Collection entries
***

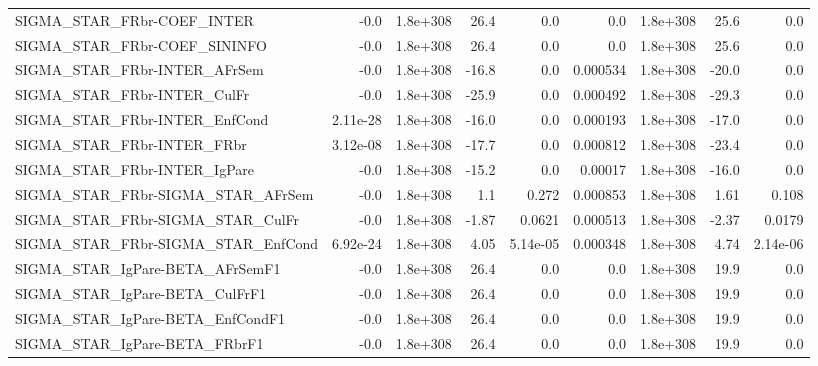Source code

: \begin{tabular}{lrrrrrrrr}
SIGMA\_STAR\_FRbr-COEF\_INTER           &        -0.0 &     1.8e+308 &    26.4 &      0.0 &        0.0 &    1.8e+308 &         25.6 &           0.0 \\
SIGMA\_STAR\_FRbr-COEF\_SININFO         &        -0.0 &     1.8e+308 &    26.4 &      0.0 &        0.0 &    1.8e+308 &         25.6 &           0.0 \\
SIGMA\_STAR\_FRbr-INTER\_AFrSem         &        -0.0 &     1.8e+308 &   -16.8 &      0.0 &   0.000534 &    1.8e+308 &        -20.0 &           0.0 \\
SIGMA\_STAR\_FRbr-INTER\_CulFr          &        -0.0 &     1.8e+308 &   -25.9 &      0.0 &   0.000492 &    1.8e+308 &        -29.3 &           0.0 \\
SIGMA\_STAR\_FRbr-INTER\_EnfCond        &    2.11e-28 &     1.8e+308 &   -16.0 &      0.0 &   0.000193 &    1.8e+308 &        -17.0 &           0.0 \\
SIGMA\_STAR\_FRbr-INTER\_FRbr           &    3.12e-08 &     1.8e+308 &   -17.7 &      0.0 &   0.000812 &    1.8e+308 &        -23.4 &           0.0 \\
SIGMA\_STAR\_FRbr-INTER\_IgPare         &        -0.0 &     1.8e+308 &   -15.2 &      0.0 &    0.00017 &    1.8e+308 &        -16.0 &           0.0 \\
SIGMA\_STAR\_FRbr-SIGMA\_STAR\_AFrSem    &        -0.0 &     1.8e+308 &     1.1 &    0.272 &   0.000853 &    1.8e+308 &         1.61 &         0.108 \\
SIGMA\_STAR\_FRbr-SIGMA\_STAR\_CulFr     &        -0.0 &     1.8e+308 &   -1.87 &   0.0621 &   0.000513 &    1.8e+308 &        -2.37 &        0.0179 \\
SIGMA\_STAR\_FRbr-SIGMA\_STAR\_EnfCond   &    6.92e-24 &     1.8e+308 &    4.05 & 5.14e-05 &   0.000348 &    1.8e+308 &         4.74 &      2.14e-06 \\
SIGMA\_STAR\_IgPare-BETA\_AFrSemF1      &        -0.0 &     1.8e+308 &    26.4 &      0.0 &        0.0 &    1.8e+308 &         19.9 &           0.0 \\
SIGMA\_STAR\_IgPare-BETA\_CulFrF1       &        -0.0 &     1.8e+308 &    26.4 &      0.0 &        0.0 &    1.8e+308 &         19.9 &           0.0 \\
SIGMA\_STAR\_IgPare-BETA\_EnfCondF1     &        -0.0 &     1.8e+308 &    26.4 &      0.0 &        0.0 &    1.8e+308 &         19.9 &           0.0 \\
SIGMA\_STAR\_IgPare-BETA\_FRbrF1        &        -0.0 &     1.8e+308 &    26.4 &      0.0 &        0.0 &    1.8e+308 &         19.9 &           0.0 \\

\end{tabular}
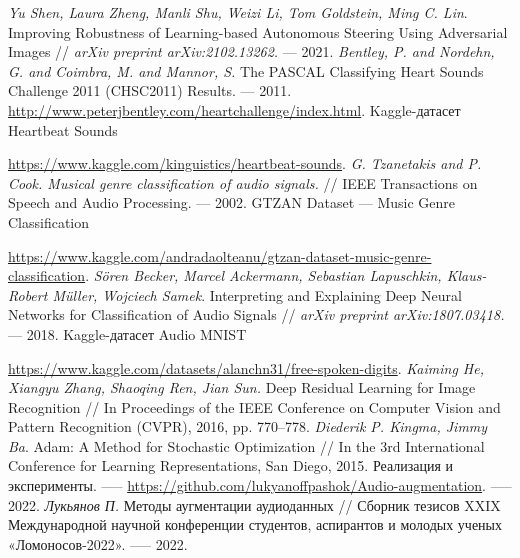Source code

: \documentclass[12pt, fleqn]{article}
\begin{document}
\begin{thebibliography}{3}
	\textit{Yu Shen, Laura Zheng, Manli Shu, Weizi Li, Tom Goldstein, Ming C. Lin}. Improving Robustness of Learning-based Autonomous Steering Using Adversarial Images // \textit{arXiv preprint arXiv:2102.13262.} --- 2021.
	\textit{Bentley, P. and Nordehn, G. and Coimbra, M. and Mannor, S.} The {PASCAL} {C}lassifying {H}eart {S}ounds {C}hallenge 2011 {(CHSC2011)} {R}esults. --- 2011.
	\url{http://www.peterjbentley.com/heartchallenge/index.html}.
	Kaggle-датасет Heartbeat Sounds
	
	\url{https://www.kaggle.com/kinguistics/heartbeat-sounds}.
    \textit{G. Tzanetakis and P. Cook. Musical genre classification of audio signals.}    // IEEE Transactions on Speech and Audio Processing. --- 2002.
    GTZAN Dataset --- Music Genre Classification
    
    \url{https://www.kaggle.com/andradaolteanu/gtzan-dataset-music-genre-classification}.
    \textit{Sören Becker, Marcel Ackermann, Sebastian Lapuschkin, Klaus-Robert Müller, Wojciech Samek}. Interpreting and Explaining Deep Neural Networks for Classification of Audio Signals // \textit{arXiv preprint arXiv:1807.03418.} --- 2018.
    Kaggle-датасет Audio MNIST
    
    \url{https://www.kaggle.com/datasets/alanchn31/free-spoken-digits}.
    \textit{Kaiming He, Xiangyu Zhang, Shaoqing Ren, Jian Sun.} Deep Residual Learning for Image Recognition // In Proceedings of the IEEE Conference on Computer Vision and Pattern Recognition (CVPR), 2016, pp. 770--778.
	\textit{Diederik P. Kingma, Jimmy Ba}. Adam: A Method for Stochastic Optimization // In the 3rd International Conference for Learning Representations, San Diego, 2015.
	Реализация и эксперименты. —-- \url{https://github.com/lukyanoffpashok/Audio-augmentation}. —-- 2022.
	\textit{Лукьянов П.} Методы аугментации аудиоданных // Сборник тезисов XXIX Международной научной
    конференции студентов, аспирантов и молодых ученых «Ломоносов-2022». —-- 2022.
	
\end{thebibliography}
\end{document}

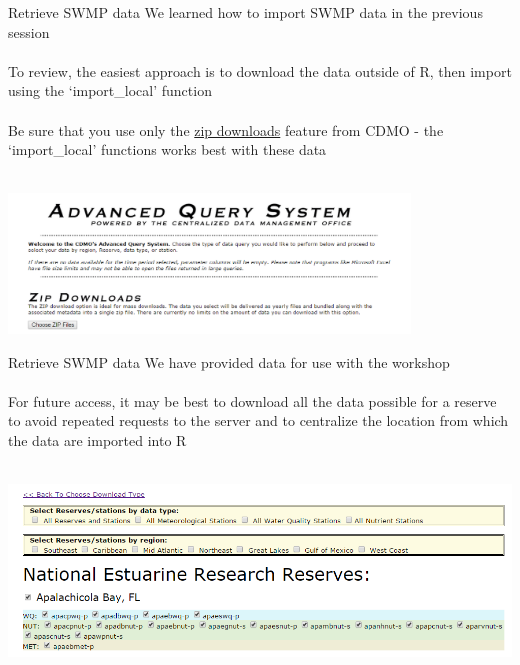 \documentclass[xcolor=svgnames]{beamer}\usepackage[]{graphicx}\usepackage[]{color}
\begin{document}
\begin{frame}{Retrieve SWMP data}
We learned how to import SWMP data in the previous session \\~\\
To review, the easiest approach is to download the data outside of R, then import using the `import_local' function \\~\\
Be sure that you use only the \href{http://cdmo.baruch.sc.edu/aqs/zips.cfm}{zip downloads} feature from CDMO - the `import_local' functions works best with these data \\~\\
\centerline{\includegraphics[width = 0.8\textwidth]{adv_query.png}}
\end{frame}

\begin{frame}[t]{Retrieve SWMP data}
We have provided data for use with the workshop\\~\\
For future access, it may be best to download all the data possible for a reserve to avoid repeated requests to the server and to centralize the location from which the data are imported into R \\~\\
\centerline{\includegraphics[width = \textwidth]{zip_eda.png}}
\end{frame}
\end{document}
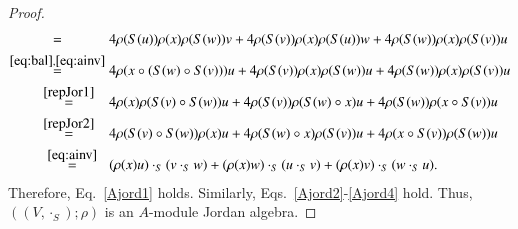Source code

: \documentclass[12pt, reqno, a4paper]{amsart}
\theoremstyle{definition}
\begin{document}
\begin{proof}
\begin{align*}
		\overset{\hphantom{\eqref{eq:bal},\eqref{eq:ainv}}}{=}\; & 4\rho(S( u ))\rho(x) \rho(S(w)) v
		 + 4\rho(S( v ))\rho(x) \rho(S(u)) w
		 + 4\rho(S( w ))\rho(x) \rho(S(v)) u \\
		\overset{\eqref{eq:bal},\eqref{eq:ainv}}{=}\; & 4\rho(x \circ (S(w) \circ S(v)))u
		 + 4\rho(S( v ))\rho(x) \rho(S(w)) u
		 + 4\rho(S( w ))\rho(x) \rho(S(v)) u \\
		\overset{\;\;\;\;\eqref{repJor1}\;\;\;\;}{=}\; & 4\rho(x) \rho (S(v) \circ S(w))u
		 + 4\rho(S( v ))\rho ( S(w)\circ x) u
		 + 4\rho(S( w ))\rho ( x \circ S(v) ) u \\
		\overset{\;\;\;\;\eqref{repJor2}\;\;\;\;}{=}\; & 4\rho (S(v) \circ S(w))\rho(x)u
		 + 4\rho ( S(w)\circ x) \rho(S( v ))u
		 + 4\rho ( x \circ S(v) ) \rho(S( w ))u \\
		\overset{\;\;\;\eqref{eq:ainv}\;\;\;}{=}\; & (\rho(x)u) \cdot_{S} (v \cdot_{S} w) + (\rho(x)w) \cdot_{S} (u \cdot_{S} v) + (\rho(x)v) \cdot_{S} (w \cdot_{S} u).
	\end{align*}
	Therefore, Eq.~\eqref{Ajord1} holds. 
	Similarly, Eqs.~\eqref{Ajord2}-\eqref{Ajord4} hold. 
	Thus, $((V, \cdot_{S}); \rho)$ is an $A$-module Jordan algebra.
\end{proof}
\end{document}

***

> YOUR GOAL
Determine how many lines of the records above hold the word "best" and give the number with nothing added.

> RESULT OF THE TASK
2